Only the lines holding the word "ltxcmdfour" are wanted; copy each of them from the listing.

RECORDS TO USE START

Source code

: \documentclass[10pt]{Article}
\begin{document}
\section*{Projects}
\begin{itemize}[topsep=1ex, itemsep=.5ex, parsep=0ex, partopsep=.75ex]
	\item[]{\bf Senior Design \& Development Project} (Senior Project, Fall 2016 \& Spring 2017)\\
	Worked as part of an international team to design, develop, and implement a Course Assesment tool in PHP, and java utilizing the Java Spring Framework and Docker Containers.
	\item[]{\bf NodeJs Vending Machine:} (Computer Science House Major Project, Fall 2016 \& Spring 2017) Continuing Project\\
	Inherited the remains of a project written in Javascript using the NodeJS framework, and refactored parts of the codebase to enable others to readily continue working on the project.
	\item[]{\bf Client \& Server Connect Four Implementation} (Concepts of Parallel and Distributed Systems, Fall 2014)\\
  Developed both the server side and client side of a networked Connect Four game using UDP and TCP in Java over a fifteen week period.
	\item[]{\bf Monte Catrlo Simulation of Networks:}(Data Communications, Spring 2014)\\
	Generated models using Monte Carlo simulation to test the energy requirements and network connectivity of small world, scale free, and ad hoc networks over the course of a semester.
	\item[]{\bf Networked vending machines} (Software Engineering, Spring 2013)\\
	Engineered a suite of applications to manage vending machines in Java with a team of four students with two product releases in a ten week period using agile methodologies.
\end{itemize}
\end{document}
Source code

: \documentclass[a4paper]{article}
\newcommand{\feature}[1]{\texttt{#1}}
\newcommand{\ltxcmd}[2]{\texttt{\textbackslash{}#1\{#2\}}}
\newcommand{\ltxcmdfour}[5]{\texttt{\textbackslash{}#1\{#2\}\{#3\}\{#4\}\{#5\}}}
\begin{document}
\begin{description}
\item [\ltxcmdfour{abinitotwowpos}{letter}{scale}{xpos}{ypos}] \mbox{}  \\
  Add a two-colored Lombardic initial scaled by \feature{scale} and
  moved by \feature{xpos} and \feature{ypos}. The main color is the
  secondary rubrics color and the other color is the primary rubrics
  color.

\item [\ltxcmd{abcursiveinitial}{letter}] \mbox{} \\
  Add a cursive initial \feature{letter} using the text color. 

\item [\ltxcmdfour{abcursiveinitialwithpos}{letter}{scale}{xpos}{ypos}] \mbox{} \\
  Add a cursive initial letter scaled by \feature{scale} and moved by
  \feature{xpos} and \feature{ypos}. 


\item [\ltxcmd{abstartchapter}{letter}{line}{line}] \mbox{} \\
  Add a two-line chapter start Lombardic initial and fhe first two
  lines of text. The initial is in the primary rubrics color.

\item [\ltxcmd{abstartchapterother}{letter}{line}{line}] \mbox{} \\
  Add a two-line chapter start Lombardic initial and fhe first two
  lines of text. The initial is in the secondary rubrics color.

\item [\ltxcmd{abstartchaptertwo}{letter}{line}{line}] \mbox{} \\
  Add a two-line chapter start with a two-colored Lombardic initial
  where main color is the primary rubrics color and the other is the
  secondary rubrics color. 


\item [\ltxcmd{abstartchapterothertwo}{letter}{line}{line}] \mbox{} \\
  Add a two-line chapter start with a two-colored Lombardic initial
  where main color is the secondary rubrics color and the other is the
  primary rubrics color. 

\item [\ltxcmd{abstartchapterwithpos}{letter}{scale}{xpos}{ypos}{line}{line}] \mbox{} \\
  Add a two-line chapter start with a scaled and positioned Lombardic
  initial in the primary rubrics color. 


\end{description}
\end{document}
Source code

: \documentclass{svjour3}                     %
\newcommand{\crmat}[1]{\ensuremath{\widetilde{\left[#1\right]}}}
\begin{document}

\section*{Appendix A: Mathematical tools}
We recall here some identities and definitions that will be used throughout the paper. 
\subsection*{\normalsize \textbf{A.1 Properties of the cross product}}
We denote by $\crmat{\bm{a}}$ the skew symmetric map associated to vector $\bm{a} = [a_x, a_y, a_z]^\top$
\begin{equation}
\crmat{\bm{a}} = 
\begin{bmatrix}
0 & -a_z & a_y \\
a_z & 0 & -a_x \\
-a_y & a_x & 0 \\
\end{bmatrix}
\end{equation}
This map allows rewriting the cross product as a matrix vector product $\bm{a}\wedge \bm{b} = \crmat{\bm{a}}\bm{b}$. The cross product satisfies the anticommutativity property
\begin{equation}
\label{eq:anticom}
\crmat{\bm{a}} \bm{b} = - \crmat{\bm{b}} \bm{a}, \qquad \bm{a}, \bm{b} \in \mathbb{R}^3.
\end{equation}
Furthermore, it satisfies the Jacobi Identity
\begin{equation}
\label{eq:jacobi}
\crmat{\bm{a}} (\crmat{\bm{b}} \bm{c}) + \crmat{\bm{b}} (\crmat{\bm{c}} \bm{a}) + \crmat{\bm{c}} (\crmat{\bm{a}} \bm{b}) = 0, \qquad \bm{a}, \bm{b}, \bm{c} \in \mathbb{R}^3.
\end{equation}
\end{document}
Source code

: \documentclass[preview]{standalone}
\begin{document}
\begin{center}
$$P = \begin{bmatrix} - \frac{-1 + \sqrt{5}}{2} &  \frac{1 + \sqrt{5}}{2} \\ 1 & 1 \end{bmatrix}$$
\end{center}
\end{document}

RECORDS TO USE END

**EXERCISE OUTPUT:**
\newcommand{\ltxcmdfour}[5]{\texttt{\textbackslash{}#1\{#2\}\{#3\}\{#4\}\{#5\}}}
\item [\ltxcmdfour{abinitotwowpos}{letter}{scale}{xpos}{ypos}] \mbox{}  \\
\item [\ltxcmdfour{abcursiveinitialwithpos}{letter}{scale}{xpos}{ypos}] \mbox{} \\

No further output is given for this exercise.